### WHAT THE TASK ASKS
Although pictures appear in the entries below, leave them out and print exactly the lines from the first line through the line containing "サイジングとハードウエアの見積もり".

### SUPPLIED RECORDS
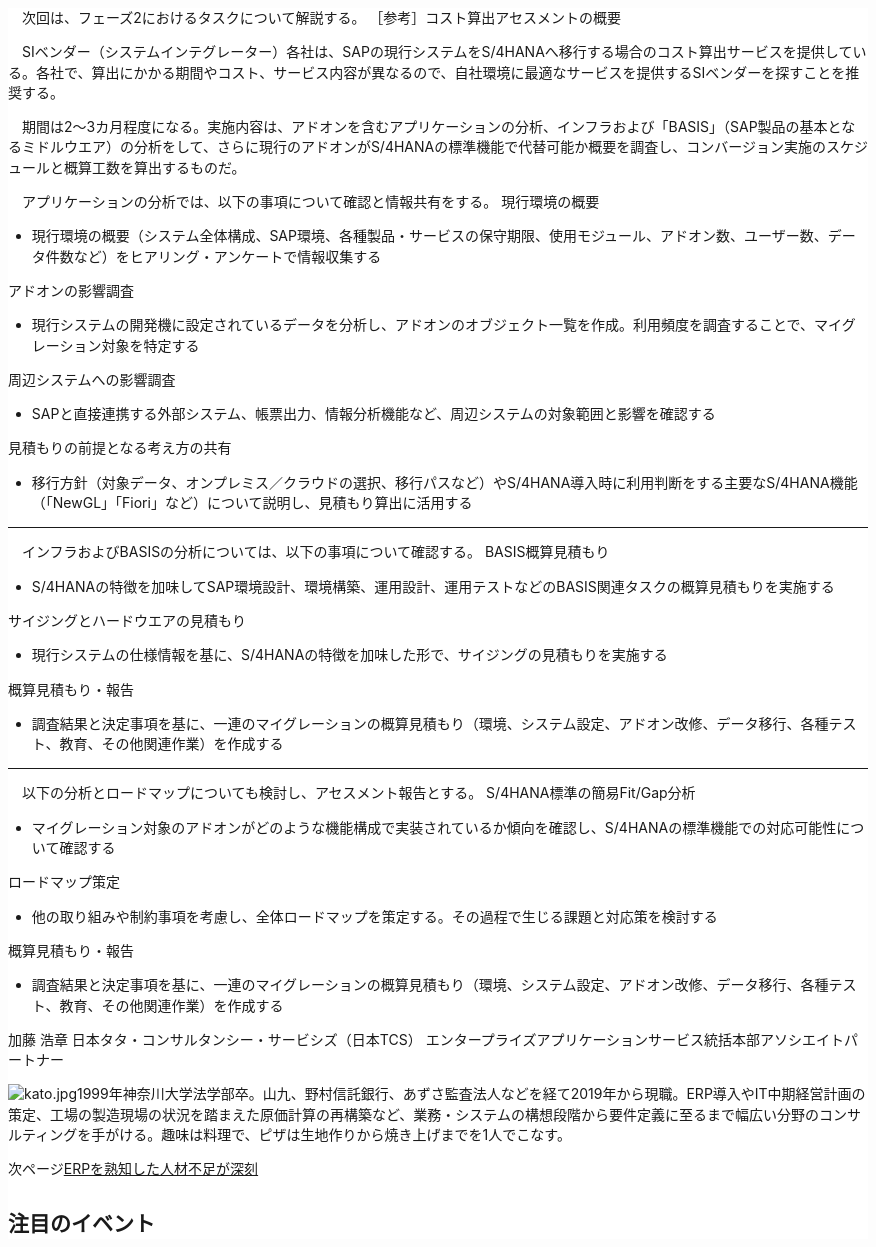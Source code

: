 　次回は、フェーズ2におけるタスクについて解説する。
［参考］コスト算出アセスメントの概要

　SIベンダー（システムインテグレーター）各社は、SAPの現行システムをS/4HANAへ移行する場合のコスト算出サービスを提供している。各社で、算出にかかる期間やコスト、サービス内容が異なるので、自社環境に最適なサービスを提供するSIベンダーを探すことを推奨する。

　期間は2～3カ月程度になる。実施内容は、アドオンを含むアプリケーションの分析、インフラおよび「BASIS」（SAP製品の基本となるミドルウエア）の分析をして、さらに現行のアドオンがS/4HANAの標準機能で代替可能か概要を調査し、コンバージョン実施のスケジュールと概算工数を算出するものだ。

　アプリケーションの分析では、以下の事項について確認と情報共有をする。
現行環境の概要

- 現行環境の概要（システム全体構成、SAP環境、各種製品・サービスの保守期限、使用モジュール、アドオン数、ユーザー数、データ件数など）をヒアリング・アンケートで情報収集する

アドオンの影響調査

- 現行システムの開発機に設定されているデータを分析し、アドオンのオブジェクト一覧を作成。利用頻度を調査することで、マイグレーション対象を特定する

周辺システムへの影響調査

- SAPと直接連携する外部システム、帳票出力、情報分析機能など、周辺システムの対象範囲と影響を確認する

見積もりの前提となる考え方の共有

- 移行方針（対象データ、オンプレミス／クラウドの選択、移行パスなど）やS/4HANA導入時に利用判断をする主要なS/4HANA機能（「NewGL」「Fiori」など）について説明し、見積もり算出に活用する

* * *

　インフラおよびBASISの分析については、以下の事項について確認する。
BASIS概算見積もり

- S/4HANAの特徴を加味してSAP環境設計、環境構築、運用設計、運用テストなどのBASIS関連タスクの概算見積もりを実施する

サイジングとハードウエアの見積もり

- 現行システムの仕様情報を基に、S/4HANAの特徴を加味した形で、サイジングの見積もりを実施する

概算見積もり・報告

- 調査結果と決定事項を基に、一連のマイグレーションの概算見積もり（環境、システム設定、アドオン改修、データ移行、各種テスト、教育、その他関連作業）を作成する

* * *

　以下の分析とロードマップについても検討し、アセスメント報告とする。
S/4HANA標準の簡易Fit/Gap分析

- マイグレーション対象のアドオンがどのような機能構成で実装されているか傾向を確認し、S/4HANAの標準機能での対応可能性について確認する

ロードマップ策定

- 他の取り組みや制約事項を考慮し、全体ロードマップを策定する。その過程で生じる課題と対応策を検討する

概算見積もり・報告

- 調査結果と決定事項を基に、一連のマイグレーションの概算見積もり（環境、システム設定、アドオン改修、データ移行、各種テスト、教育、その他関連作業）を作成する

加藤 浩章
日本タタ・コンサルタンシー・サービシズ（日本TCS） エンタープライズアプリケーションサービス統括本部アソシエイトパートナー

![kato.jpg](../_resources/kato.jpg)1999年神奈川大学法学部卒。山九、野村信託銀行、あずさ監査法人などを経て2019年から現職。ERP導入やIT中期経営計画の策定、工場の製造現場の状況を踏まえた原価計算の再構築など、業務・システムの構想段階から要件定義に至るまで幅広い分野のコンサルティングを手がける。趣味は料理で、ピザは生地作りから焼き上げまでを1人でこなす。

次ページ[ERPを熟知した人材不足が深刻](https://active.nikkeibp.co.jp/atcl/act/19/00296/061800001/?ST=act-appli&P=2)

## 注目のイベント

### REPLY TO THE TASK
Source code

: 　次回は、フェーズ2におけるタスクについて解説する。
［参考］コスト算出アセスメントの概要

　SIベンダー（システムインテグレーター）各社は、SAPの現行システムをS/4HANAへ移行する場合のコスト算出サービスを提供している。各社で、算出にかかる期間やコスト、サービス内容が異なるので、自社環境に最適なサービスを提供するSIベンダーを探すことを推奨する。

　期間は2～3カ月程度になる。実施内容は、アドオンを含むアプリケーションの分析、インフラおよび「BASIS」（SAP製品の基本となるミドルウエア）の分析をして、さらに現行のアドオンがS/4HANAの標準機能で代替可能か概要を調査し、コンバージョン実施のスケジュールと概算工数を算出するものだ。

　アプリケーションの分析では、以下の事項について確認と情報共有をする。
現行環境の概要

- 現行環境の概要（システム全体構成、SAP環境、各種製品・サービスの保守期限、使用モジュール、アドオン数、ユーザー数、データ件数など）をヒアリング・アンケートで情報収集する

アドオンの影響調査

- 現行システムの開発機に設定されているデータを分析し、アドオンのオブジェクト一覧を作成。利用頻度を調査することで、マイグレーション対象を特定する

周辺システムへの影響調査

- SAPと直接連携する外部システム、帳票出力、情報分析機能など、周辺システムの対象範囲と影響を確認する

見積もりの前提となる考え方の共有

- 移行方針（対象データ、オンプレミス／クラウドの選択、移行パスなど）やS/4HANA導入時に利用判断をする主要なS/4HANA機能（「NewGL」「Fiori」など）について説明し、見積もり算出に活用する

* * *

　インフラおよびBASISの分析については、以下の事項について確認する。
BASIS概算見積もり

- S/4HANAの特徴を加味してSAP環境設計、環境構築、運用設計、運用テストなどのBASIS関連タスクの概算見積もりを実施する

サイジングとハードウエアの見積もり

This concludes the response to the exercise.